Kendi ektikleri tohumları hasat ettiler

Çiftçiye, tüketiciye ve toprağa umut olan atalık karakılçık buğdayı, üniversite öğrencilerinin ellerinde büyüdü. İzmir Büyükşehir Belediyesi...

Kendi ektikleri tohumları hasat ettiler
TAKİP ET Google News ile Takip Et

Çiftçiye, tüketiciye ve toprağa umut olan atalık karakılçık buğdayı, üniversite öğrencilerinin ellerinde büyüdü. İzmir Büyükşehir Belediyesi Tarımsal Hizmetler Dairesi Başkanlığı öncülüğünde geçen ocak ayında Menderes’in Develi Mahallesi’ndeki arazide atalık karakılçık tohumunun ekimi yapan Yaşar Üniversitesi Gastronomi ve Mutfak Sanatları Bölümü öğrencileri, 6 ayın ardından geleneksel yöntemlerle hasat yaptı.

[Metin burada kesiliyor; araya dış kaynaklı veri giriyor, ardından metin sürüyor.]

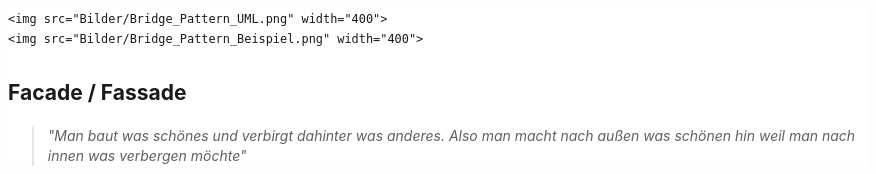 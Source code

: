     <img src="Bilder/Bridge_Pattern_UML.png" width="400">
    <img src="Bilder/Bridge_Pattern_Beispiel.png" width="400">
</div>

## Facade / Fassade

>*"Man baut was schönes und verbirgt dahinter was anderes. Also man macht nach außen was schönen hin weil man nach innen was verbergen möchte"*
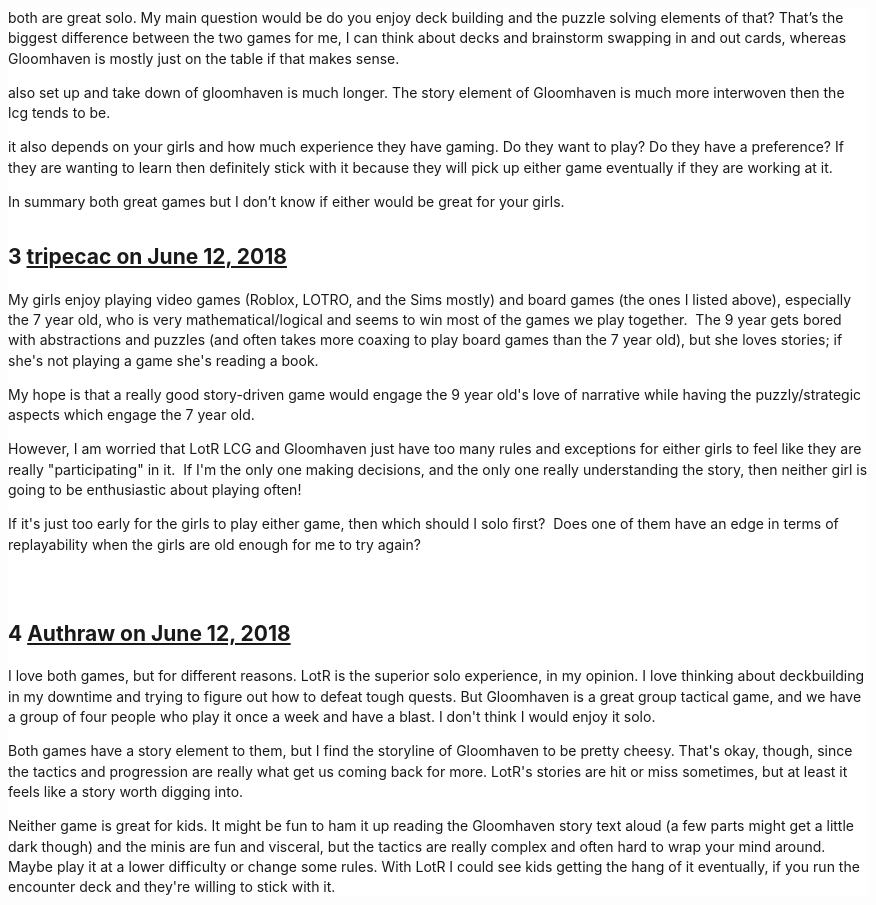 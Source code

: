 both are great solo. My main question would be do you enjoy deck building and the puzzle solving elements of that? That’s the biggest difference between the two games for me, I can think about decks and brainstorm swapping in and out cards, whereas Gloomhaven is mostly just on the table if that makes sense.

also set up and take down of gloomhaven is much longer. The story element of Gloomhaven is much more interwoven then the lcg tends to be.

it also depends on your girls and how much experience they have gaming. Do they want to play? Do they have a preference? If they are wanting to learn then definitely stick with it because they will pick up either game eventually if they are working at it.

In summary both great games but I don’t know if either would be great for your girls.

## 3 [tripecac on June 12, 2018](https://community.fantasyflightgames.com/topic/277634-lotr-lcg-vs-gloomhaven-solo-vs-kids/?do=findComment&comment=3370359)

My girls enjoy playing video games (Roblox, LOTRO, and the Sims mostly) and board games (the ones I listed above), especially the 7 year old, who is very mathematical/logical and seems to win most of the games we play together.  The 9 year gets bored with abstractions and puzzles (and often takes more coaxing to play board games than the 7 year old), but she loves stories; if she's not playing a game she's reading a book. 

My hope is that a really good story-driven game would engage the 9 year old's love of narrative while having the puzzly/strategic aspects which engage the 7 year old. 

However, I am worried that LotR LCG and Gloomhaven just have too many rules and exceptions for either girls to feel like they are really "participating" in it.  If I'm the only one making decisions, and the only one really understanding the story, then neither girl is going to be enthusiastic about playing often!

If it's just too early for the girls to play either game, then which should I solo first?  Does one of them have an edge in terms of replayability when the girls are old enough for me to try again?

 

## 4 [Authraw on June 12, 2018](https://community.fantasyflightgames.com/topic/277634-lotr-lcg-vs-gloomhaven-solo-vs-kids/?do=findComment&comment=3370473)

I love both games, but for different reasons. LotR is the superior solo experience, in my opinion. I love thinking about deckbuilding in my downtime and trying to figure out how to defeat tough quests. But Gloomhaven is a great group tactical game, and we have a group of four people who play it once a week and have a blast. I don't think I would enjoy it solo. 

Both games have a story element to them, but I find the storyline of Gloomhaven to be pretty cheesy. That's okay, though, since the tactics and progression are really what get us coming back for more. LotR's stories are hit or miss sometimes, but at least it feels like a story worth digging into.

Neither game is great for kids. It might be fun to ham it up reading the Gloomhaven story text aloud (a few parts might get a little dark though) and the minis are fun and visceral, but the tactics are really complex and often hard to wrap your mind around. Maybe play it at a lower difficulty or change some rules. With LotR I could see kids getting the hang of it eventually, if you run the encounter deck and they're willing to stick with it. 

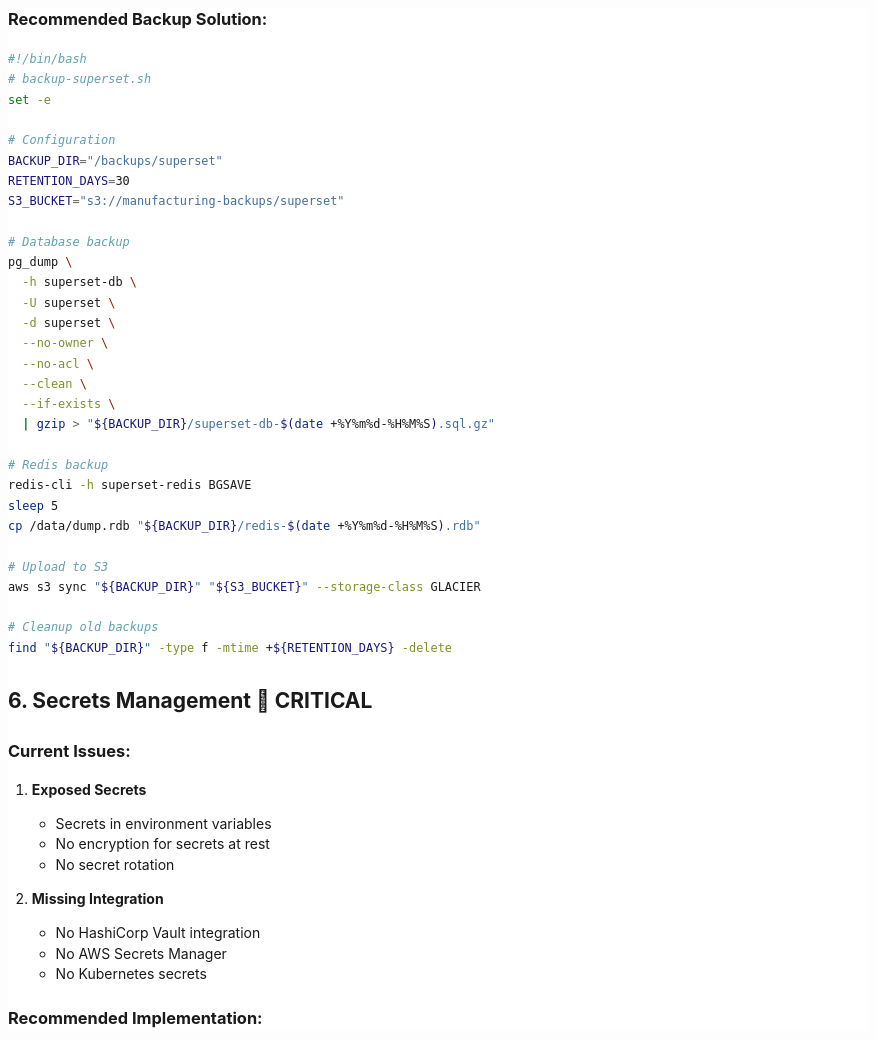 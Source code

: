 ### Recommended Backup Solution:

```bash
#!/bin/bash
# backup-superset.sh
set -e

# Configuration
BACKUP_DIR="/backups/superset"
RETENTION_DAYS=30
S3_BUCKET="s3://manufacturing-backups/superset"

# Database backup
pg_dump \
  -h superset-db \
  -U superset \
  -d superset \
  --no-owner \
  --no-acl \
  --clean \
  --if-exists \
  | gzip > "${BACKUP_DIR}/superset-db-$(date +%Y%m%d-%H%M%S).sql.gz"

# Redis backup
redis-cli -h superset-redis BGSAVE
sleep 5
cp /data/dump.rdb "${BACKUP_DIR}/redis-$(date +%Y%m%d-%H%M%S).rdb"

# Upload to S3
aws s3 sync "${BACKUP_DIR}" "${S3_BUCKET}" --storage-class GLACIER

# Cleanup old backups
find "${BACKUP_DIR}" -type f -mtime +${RETENTION_DAYS} -delete
```

## 6. Secrets Management 🔴 **CRITICAL**

### Current Issues:

1. **Exposed Secrets**
   - Secrets in environment variables
   - No encryption for secrets at rest
   - No secret rotation

2. **Missing Integration**
   - No HashiCorp Vault integration
   - No AWS Secrets Manager
   - No Kubernetes secrets

### Recommended Implementation:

Uygulamalı inceleme imkanı

Öğrenciler, kuraklıkla mücadelede önemli bir yeri olan ve besleyici özellikleriyle Türkiye’de ilgi gören karakılçık buğdayının sofraya gelene kadarki tüm süreçlerini uygulamalı inceleme imkânı buldu. Menderes’teki hasadın ardından öğrenciler topladıkları karakılçık buğdayını İzmir Büyükşehir Belediyesi’nin yenileyerek yeniden hizmete aldığı Ödemiş Demircili Köyü Tarımsal Kalkınma Kooperatifi’nin un değirmenine götürdü. Burada taşlı tip değirmenlerde karakılçık buğdayı una dönüştürüldü. Öğrenciler unu yine Demircili Köyü’ndeki yerel üreticilerin ellerinde ekşi mayayla buluşturarak karakılçık ekmeklerini hazırladı. Geleneksel taş fırında ekmeği pişiren öğrenciler hep birlikte tadına baktı.

2009’da başladı

Çalışmalar hakkında bilgi veren İzmir Büyükşehir Belediyesi Tarımsal Hizmetler Dairesi Başkanı Şevket Meriç, “Başkanımızın 2009’da başlattığı Başka Bir Tarım Mümkün projesinin en değerli adımı yerel tohumlardır. Bu tohumlar içerisinde en bilineni ise başkanımıza az miktarda bırakılan karakılçık buğdayı. O zamandan beri ara vermeden Türkiye’nin her yerine yayılan bir ekim yolunu izliyoruz. Bugüne dek 12 bin dekarın üzerinde karakılçık buğdayı tohumu ektik. Türkiye’nin her yerinde de yerel tohum farkındalığını artırmaya devam ediyoruz. Yaşar Üniversitesi’yle de karakılçık buğdayımızı Menderes’teki araziye ektik ve onun hasadını yaptık” diye konuştu.  n Zeynep Tanyeri

“Bilinçli bir üretim süreci olacak”

Yerel tohumlar başta olmak üzere yerel hayvan ırklarının da iklim krizine karşı en büyük güç olduğunu söyleyen Şevket Meriç, “Karakılçık buğdayının gastronomi ve sağlıkla ilgili bağlantısı da var. Bu nedenle de sadece ekmek değil, ARGE ürünleri haline getirilebilecek bir çalışma yürütmeye gayret ediyoruz. Bununla ilgili Yaşar Üniversitesi’nin gastronomi bölümü öğrencileri de ellerinden geleni yapacaklar.  Tohumun nasıl yetiştiğine öğrencilerimiz şahit oldu. ARGE çalışmaları yürütürken de bu bilinçle hareket edecekler. Hibrit tohumların, genetiği değiştirilmiş tohumların sağlığımız üzerindeki olumsuz etkilerini bilerek bir üretimin içinde olacaklar” ifadelerini kullandı.